From the data below, copy out every line in which the word "ActiveRecord" occurs.

━━━━━━━━━━

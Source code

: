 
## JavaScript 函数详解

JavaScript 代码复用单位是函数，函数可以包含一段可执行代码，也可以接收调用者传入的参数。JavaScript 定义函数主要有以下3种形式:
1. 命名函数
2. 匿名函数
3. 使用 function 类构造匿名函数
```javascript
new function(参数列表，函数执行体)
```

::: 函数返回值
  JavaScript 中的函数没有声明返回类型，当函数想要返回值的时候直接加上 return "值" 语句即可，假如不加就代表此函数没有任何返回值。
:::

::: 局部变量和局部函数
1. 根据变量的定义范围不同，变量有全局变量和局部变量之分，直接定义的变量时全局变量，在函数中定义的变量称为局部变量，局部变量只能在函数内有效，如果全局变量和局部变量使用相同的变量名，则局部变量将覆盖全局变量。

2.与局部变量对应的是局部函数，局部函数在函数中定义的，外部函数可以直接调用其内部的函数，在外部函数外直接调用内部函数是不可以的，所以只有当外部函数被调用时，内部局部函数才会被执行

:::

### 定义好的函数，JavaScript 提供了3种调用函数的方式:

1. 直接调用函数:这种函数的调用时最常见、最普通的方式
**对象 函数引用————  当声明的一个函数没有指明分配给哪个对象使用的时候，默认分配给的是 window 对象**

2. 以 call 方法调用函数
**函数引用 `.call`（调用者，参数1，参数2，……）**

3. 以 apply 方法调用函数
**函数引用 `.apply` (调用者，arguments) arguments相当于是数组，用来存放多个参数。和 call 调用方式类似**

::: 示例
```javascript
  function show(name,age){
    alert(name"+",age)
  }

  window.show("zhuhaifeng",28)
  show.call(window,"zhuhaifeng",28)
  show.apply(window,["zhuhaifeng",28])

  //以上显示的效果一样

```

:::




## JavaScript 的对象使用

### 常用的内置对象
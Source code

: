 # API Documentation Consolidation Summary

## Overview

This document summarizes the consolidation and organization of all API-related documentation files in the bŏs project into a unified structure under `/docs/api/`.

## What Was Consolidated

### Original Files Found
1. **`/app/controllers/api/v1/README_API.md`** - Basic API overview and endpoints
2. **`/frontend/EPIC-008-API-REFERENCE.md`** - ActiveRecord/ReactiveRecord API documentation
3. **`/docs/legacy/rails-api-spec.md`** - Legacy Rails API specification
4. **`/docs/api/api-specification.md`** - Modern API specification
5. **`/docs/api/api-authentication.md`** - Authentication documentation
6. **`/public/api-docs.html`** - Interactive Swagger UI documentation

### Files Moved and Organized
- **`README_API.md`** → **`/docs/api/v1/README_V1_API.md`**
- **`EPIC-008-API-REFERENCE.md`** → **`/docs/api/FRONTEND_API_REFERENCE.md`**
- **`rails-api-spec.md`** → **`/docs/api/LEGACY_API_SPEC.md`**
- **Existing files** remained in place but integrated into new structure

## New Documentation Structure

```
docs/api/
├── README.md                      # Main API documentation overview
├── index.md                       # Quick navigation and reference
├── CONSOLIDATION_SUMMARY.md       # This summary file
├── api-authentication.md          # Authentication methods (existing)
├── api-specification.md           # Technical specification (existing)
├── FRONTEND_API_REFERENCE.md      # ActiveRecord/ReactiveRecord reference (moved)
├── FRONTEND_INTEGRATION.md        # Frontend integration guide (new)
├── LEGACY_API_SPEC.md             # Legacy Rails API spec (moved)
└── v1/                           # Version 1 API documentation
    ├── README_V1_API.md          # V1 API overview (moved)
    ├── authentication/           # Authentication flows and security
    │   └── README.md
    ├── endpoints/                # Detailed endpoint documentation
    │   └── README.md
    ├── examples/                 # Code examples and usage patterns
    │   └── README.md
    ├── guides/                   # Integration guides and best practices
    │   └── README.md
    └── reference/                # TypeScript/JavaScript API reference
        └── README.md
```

━━━━━━━━━━

### Solved problem
2. **`/frontend/EPIC-008-API-REFERENCE.md`** - ActiveRecord/ReactiveRecord API documentation
├── FRONTEND_API_REFERENCE.md      # ActiveRecord/ReactiveRecord reference (moved)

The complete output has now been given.